Role of mitochondrial quality control in neurodegenerative disease progression

Tingting Liu #  1 Weibo Sun #  2 Shuhao Guo  1 Zhiying Yuan  1 Minghang Zhu  1 Jing Lu  1 Tao Chen  1 Yuanyuan Qu  3 Chuwen Feng  1   3   4 Tiansong Yang  1   3   4
Affiliations
Review

Role of mitochondrial quality control in neurodegenerative disease progression

Tingting Liu et al. Front Cell Neurosci. .

Abstract

Neurodegenerative diseases are a diverse group of neurological disorders, in which abnormal mitochondrial function is closely associated with their development and progression. This has generated significant research interest in the field. The proper functioning of mitochondria relies on the dynamic regulation of the mitochondrial quality control system. Key processes such as mitochondrial biogenesis, mitophagy, and mitochondrial dynamics (division/fusion) are essential for maintaining this balance. These processes collectively govern mitochondrial function and homeostasis. Therefore, the mitochondrial quality control system plays a critical role in the onset and progression of neurodegenerative diseases.
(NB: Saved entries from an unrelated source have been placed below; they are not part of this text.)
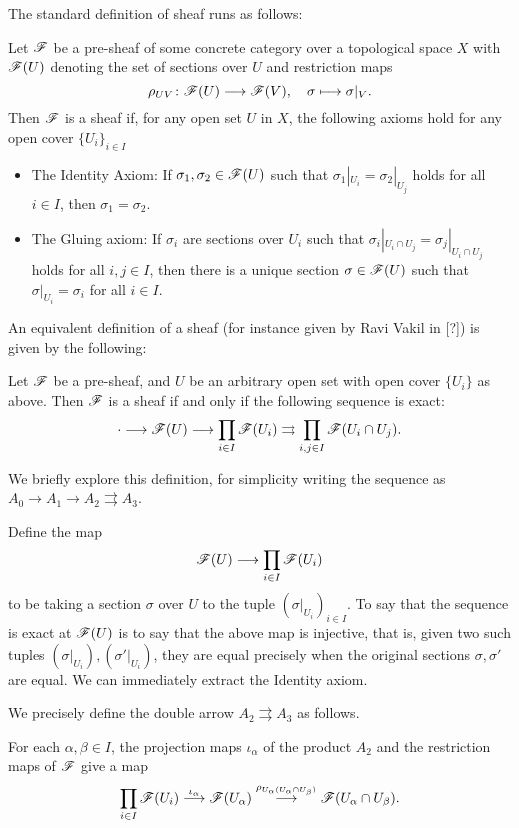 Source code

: \documentclass[a4paper]{article}
\begin{document}
\maketitle
The standard definition of sheaf runs as follows:
\begin{Definition}
    Let $\mathscr{F}$ be a pre-sheaf of some concrete category over a topological space $X$ with $\mathscr{F}(U)$ denoting the set of sections over $U$ and restriction maps 
    \[
        \rho_{UV}\colon\mathscr{F}(U)\longrightarrow \mathscr{F}(V),\quad\sigma\longmapsto \sigma|_V.
    \]
    Then $\mathscr{F}$ is a sheaf if, for any open set $U$ in $X$, the following axioms hold for any open cover $\{U_i\}_{i\in I}$
    \begin{itemize}
        \item The Identity Axiom: If $\sigma_1, \sigma_2 \in \mathscr{F}(U)$ such that $\sigma_1|_{U_i} = \sigma_2|_{U_j}$ holds for all $i\in I$, then $\sigma_1 = \sigma_2$.
        \item The Gluing axiom: If $\sigma_i$ are sections over $U_i$ such that $\sigma_i|_{U_i \cap U_j} = \sigma_j|_{U_i \cap U_j}$ holds for all $i, j\in I$, then there is a unique section $\sigma \in \mathscr{F}(U)$ such that $\sigma|_{U_i} = \sigma_i$ for all $i\in I$.
    \end{itemize}
\end{Definition}
An equivalent definition of a sheaf (for instance given by Ravi Vakil in [?]) is given by the following:
\begin{Definition}
    Let $\mathscr{F}$ be a pre-sheaf, and $U$ be an arbitrary open set with open cover $\{U_i\}$ as above. Then $\mathscr{F}$ is a sheaf if and only if the following sequence is exact:
    \[
        \cdot \longrightarrow \mathscr{F}(U) \longrightarrow  \prod_{i\in I} \mathscr{F}(U_i) \rightrightarrows \prod_{i,j \in I} \mathscr{F}(U_i \cap U_j).
    \]
\end{Definition}
We briefly explore this definition, for simplicity writing the sequence as $A_0 \to A_1 \to A_2 \rightrightarrows A_3$.

Define the map
\[
    \mathscr{F}(U) \longrightarrow \prod_{i\in I} \mathscr{F}(U_i)
\]
to be taking a section $\sigma$ over $U$ to the tuple $(\sigma|_{U_i})_{i\in I}$. To say that the sequence is exact at $\mathscr{F}(U)$ is to say that the above map is injective, that is, given two such tuples $(\sigma|_{U_i}), (\sigma'|_{U_i})$, they are equal precisely when the original sections $\sigma, \sigma'$ are equal. We can immediately extract the Identity axiom.


We precisely define the double arrow $A_2 \rightrightarrows A_3$ as follows. 

For each $\alpha,\beta \in I$, the projection maps $\iota_\alpha$ of the product $A_2$ and the restriction maps of $\mathscr{F}$ give a map
\[
    {\prod_{i \in I} \mathscr{F}(U_i)} \stackrel{\iota_\alpha}{\longrightarrow} { \mathscr{F}(U_\alpha)} \stackrel{\rho_{U_\alpha(U_\alpha \cap U_\beta)}}{\longrightarrow} {\mathscr{F}(U_\alpha \cap U_\beta)}.
\]
\end{document}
This article provides a concise overview of the molecular mechanisms involved in mitochondrial biogenesis, mitophagy, and mitochondrial dynamics, explores their interactions, and summarizes current research progress in understanding the mitochondrial quality control system in the context of neurodegenerative diseases.

Keywords: Alzheimer’s disease; Huntington’s disease; Parkinson’s disease; amyotrophic lateral sclerosis; mitochondrial quality control.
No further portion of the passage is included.